Summer Term 2025

Class in progress Class in progress

Music Appreciation - The Italian Baroque (Code MA9)

Tuesdays 10.00am to 12.00pm

5 meetings each of 2 hours from Tuesday 6th May 2025

Tutor: John Winter

Cost: £40 - a face-to-face course

Location: Function room, Plough & Harrow

The period between 1600 and 1750 produced some of the greatest Italian artists, architecture, poets and of course, music. It was a time of great splendour with the choral music at St. Mark's Venice and elsewhere, and an era which saw the development of the harpsichord, the violin and the flute as shown in the smaller-scale works of Corelli, Vivaldi and their contemporaries. Italy also had a great influence on the English madrigal and later, on Händel. Each state had its own strengths and weaknesses, composers were considered to be servants and were expected to obey their employers. How did they ever manage to write such fine music?
As well as recorded examples, we hope to provide some 'live' performances.
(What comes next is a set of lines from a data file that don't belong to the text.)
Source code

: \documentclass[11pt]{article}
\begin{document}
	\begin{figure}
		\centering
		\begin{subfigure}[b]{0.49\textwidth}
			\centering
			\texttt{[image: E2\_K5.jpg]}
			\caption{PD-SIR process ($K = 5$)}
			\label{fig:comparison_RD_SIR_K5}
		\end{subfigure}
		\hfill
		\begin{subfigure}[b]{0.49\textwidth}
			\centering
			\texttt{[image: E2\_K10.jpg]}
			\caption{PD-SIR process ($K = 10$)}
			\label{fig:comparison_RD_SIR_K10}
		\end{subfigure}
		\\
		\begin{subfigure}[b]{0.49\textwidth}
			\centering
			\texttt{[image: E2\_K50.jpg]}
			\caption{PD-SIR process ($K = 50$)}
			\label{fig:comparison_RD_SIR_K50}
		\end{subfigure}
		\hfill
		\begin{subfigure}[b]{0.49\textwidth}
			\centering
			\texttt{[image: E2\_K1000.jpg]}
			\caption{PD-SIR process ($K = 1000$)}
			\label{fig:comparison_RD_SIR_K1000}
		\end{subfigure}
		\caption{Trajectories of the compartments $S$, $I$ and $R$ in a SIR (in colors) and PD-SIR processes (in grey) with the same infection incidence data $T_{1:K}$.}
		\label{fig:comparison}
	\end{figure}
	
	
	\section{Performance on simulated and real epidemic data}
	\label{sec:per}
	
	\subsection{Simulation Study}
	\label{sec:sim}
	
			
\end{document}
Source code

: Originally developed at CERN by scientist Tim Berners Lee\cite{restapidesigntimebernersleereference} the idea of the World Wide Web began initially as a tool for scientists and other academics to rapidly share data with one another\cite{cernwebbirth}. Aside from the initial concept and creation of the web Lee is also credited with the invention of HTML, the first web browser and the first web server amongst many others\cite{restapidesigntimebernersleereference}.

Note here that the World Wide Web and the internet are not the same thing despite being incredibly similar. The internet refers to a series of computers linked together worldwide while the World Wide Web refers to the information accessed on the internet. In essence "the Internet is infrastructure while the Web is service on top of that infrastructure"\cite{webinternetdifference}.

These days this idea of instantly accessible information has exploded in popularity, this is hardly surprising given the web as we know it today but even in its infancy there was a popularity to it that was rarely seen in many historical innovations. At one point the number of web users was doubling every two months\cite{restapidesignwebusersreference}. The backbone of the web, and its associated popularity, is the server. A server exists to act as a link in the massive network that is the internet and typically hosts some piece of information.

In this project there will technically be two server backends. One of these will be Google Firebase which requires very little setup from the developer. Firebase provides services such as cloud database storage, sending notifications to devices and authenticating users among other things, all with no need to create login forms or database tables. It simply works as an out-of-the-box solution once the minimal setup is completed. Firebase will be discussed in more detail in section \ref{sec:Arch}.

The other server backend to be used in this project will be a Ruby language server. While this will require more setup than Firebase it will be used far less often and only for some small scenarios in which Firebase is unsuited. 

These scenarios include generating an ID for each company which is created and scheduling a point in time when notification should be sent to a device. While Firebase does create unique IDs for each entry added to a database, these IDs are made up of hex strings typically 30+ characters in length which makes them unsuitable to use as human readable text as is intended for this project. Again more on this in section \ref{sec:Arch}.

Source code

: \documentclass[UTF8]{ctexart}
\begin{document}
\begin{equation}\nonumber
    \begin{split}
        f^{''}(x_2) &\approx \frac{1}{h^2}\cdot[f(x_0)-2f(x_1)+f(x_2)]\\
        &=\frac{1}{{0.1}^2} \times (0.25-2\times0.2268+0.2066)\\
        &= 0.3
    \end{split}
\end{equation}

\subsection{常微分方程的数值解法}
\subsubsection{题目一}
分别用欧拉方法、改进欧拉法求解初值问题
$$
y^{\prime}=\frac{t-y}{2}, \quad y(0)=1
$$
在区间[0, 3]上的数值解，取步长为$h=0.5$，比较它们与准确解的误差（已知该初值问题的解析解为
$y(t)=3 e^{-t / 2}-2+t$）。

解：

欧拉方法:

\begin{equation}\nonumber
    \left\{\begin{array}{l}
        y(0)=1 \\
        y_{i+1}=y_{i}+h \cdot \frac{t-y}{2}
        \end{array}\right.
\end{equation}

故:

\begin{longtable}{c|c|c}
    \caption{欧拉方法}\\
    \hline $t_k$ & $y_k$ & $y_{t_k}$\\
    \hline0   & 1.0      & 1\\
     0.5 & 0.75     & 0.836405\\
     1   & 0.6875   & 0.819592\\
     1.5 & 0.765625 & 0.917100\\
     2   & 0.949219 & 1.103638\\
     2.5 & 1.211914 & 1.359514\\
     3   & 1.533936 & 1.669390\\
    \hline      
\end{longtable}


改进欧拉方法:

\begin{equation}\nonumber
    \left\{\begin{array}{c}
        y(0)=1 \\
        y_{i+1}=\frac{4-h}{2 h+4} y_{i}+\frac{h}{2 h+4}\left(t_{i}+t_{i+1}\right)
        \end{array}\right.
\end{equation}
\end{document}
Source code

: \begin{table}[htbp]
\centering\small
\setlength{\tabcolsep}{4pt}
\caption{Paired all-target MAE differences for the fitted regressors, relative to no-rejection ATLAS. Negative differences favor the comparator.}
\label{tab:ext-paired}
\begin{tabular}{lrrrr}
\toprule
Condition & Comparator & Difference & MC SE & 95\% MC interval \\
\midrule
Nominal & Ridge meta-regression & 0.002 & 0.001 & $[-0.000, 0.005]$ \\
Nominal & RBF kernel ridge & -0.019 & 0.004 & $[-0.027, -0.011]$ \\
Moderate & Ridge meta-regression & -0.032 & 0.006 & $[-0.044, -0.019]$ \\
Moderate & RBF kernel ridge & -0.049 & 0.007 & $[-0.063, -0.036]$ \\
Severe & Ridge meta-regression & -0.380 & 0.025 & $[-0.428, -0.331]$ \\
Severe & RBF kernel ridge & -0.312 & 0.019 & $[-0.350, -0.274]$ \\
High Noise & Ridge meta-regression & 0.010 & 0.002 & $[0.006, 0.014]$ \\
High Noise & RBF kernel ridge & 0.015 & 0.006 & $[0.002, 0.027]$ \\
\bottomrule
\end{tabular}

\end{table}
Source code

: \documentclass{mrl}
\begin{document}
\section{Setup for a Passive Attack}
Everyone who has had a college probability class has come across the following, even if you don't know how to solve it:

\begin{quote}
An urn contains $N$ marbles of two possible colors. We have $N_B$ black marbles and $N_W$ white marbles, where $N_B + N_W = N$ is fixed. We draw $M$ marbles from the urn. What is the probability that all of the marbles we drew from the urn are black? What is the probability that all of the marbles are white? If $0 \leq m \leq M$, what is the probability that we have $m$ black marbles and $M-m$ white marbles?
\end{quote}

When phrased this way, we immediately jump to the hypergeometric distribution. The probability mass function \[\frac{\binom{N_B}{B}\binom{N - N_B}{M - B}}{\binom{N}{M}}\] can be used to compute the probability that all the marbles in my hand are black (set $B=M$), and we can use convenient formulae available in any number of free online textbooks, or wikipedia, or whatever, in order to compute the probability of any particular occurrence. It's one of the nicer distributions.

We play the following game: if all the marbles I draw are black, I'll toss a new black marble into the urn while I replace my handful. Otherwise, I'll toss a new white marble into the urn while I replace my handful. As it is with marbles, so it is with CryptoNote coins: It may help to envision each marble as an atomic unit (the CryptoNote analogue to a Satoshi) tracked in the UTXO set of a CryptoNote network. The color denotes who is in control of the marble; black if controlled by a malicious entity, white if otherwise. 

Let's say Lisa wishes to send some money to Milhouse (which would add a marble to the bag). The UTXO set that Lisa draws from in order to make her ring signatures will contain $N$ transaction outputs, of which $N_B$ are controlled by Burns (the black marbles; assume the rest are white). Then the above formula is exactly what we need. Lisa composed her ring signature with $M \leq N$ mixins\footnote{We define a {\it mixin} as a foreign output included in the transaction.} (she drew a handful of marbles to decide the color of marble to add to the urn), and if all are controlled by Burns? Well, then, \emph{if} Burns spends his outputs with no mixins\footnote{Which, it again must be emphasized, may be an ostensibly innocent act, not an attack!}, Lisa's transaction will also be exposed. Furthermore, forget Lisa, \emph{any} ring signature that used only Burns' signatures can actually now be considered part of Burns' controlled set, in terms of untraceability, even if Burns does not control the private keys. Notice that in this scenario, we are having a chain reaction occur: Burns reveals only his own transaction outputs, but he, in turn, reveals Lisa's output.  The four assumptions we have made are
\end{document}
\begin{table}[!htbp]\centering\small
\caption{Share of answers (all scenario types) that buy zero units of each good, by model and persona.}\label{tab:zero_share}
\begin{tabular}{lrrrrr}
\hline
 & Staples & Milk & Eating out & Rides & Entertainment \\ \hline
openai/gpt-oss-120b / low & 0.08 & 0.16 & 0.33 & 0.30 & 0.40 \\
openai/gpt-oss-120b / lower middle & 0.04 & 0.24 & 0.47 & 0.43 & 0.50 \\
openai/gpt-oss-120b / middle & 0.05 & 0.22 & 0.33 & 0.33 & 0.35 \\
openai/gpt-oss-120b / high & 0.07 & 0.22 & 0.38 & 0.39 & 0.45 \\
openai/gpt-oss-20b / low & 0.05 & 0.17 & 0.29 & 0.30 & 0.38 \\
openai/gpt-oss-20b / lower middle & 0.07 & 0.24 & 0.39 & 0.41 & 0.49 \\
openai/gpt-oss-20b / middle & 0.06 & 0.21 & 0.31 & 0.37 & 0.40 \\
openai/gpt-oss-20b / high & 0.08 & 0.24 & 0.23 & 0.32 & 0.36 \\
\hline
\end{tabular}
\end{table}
Please note: There may be a half-term break. If so, this will be on Tuesday 20th May 2025.


English Literature - The Celtic Contribution (Part 3) (Code EL3)

Thursdays 2.00pm - 4.00pm

10 meetings each of 2 hours from Thursday 1st May 2025

Tutor: Michael King

Cost: £80 - a face-to-face course.

Location: Charles Hill Room, Harpenden Trust @ 130 Southdown Road

Some of the finest writing in English over the past century, or so, has come from writers of Celtic birth or origin. The course will examine a variety of texts, in fiction, poetry and drama from Wales, Scotland and Ireland, exploring ideas of the Celtic experience, for their own intrinsic value and also for what they articulate about identity and nationhood, within the context of the United Kingdom.

Writers to be considered will range from early 20th century figures such as W. B. Yeats, James Joyce and Lewis Grassic Gibbon, through R.S and Dylan Thomas, Edna O'Brien and Seamus Heaney, to contemporary writers such as Ali Smith and Clare Keegan. Poems by Seamus Heaney, the novel Brooklyn by Colm Toibin and a selection of Scottish poems and short stories.

Please note: There may be a half-term break. If so, this will be on Thursday 29th May 2025.